(What to do)
Only the pictures are dropped; the lines of the material that follow are returned exactly.

(Supplied records)
..........

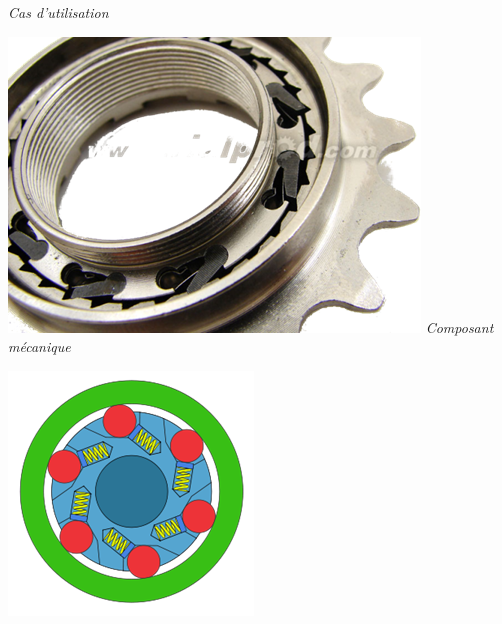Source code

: \documentclass[11pt,oneside]{article}
\begin{document}
\begin{center}
\hfill
\begin{minipage}[c]{.21\linewidth}
\begin{center}
\textit{Cas d'utilisation}
\end{center}
\end{minipage} \hfill
\begin{minipage}[c]{.21\linewidth}
\begin{center}
\includegraphics[width=.9\textwidth]{png/roue_1}
\textit{Composant mécanique \cite{roue1}}
\end{center}
\end{minipage} \hfill
\begin{minipage}[c]{.21\linewidth}
\begin{center}
\includegraphics[width=.9\textwidth]{png/roue_2}

\end{center}
\end{minipage}
\end{center}
\end{document}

..........

(Answer below)
Source code

: \documentclass[11pt,oneside]{article}
\begin{document}
\begin{center}
\hfill
\begin{minipage}[c]{.21\linewidth}
\begin{center}
\textit{Cas d'utilisation}
\end{center}
\end{minipage} \hfill
\begin{minipage}[c]{.21\linewidth}
\begin{center}
\includegraphics[width=.9\textwidth]{png/roue_1}
\textit{Composant mécanique \cite{roue1}}
\end{center}
\end{minipage} \hfill
\begin{minipage}[c]{.21\linewidth}
\begin{center}
\includegraphics[width=.9\textwidth]{png/roue_2}

\end{center}
\end{minipage}
\end{center}
\end{document}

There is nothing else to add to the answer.